• _DATA FOR ANALYSIS_:
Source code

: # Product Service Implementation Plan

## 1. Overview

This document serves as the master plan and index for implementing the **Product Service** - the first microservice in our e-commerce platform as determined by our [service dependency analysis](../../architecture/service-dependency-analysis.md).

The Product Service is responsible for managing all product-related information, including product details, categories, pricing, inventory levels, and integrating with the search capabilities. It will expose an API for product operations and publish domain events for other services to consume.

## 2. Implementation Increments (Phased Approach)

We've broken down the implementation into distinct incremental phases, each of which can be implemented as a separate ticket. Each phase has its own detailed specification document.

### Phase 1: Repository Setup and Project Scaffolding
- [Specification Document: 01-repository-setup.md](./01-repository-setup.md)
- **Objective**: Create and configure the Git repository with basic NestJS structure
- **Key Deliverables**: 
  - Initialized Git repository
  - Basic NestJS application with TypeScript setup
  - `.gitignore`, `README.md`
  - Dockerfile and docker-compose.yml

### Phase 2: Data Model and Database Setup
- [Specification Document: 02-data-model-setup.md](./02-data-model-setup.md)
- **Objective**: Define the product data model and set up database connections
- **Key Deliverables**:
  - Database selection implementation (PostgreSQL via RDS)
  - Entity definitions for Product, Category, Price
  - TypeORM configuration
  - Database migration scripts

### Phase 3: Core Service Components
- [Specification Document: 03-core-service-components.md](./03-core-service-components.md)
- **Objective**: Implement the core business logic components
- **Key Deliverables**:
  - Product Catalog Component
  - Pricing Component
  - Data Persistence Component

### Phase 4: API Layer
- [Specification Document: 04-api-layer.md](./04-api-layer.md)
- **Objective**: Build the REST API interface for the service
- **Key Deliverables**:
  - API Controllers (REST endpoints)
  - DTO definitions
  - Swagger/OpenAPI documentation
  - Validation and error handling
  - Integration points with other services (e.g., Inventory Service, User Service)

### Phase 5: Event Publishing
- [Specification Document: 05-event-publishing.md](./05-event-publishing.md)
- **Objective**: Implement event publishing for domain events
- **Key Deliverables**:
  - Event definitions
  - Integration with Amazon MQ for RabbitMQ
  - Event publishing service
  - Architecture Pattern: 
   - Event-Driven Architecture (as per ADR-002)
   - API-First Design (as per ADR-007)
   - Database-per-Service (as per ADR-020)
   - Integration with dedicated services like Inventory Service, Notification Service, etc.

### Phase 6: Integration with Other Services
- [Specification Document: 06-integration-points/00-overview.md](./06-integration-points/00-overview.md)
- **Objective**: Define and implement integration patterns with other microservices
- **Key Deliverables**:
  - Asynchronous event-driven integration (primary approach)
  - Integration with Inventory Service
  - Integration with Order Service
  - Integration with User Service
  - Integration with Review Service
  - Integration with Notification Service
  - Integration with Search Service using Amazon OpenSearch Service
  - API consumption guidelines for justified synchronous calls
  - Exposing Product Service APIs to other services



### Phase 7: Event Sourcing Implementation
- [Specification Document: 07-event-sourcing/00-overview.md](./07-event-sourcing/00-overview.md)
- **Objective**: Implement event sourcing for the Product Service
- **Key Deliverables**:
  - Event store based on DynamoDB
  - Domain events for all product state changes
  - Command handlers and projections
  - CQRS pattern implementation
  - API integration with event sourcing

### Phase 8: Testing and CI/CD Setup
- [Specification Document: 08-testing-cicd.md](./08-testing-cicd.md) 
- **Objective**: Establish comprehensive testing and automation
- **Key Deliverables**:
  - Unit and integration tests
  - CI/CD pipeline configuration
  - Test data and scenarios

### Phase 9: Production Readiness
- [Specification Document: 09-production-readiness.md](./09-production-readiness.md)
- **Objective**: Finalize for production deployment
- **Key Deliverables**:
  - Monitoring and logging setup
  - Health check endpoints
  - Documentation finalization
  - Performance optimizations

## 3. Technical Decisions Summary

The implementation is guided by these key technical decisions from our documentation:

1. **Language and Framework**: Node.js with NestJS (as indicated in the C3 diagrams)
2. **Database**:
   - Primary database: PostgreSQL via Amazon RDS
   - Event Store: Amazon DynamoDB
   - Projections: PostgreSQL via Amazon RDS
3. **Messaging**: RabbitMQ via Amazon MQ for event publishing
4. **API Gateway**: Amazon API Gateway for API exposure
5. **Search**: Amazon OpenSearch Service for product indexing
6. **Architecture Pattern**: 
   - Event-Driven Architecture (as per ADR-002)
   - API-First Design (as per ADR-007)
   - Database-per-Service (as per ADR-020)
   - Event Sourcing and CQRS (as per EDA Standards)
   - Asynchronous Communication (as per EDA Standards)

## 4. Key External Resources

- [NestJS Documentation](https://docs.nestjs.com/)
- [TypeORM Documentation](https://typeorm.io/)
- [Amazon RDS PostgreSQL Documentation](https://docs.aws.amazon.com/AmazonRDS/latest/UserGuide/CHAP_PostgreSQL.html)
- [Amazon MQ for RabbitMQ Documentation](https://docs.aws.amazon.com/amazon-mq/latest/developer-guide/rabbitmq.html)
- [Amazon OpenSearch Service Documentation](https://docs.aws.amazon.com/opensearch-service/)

• _YOUR INSTRUCTIONS_: Copy down every line of the entries containing the word "events".

• _WRITTEN SOLUTION_:
The Product Service is responsible for managing all product-related information, including product details, categories, pricing, inventory levels, and integrating with the search capabilities. It will expose an API for product operations and publish domain events for other services to consume.
- **Objective**: Implement event publishing for domain events
  - Domain events for all product state changes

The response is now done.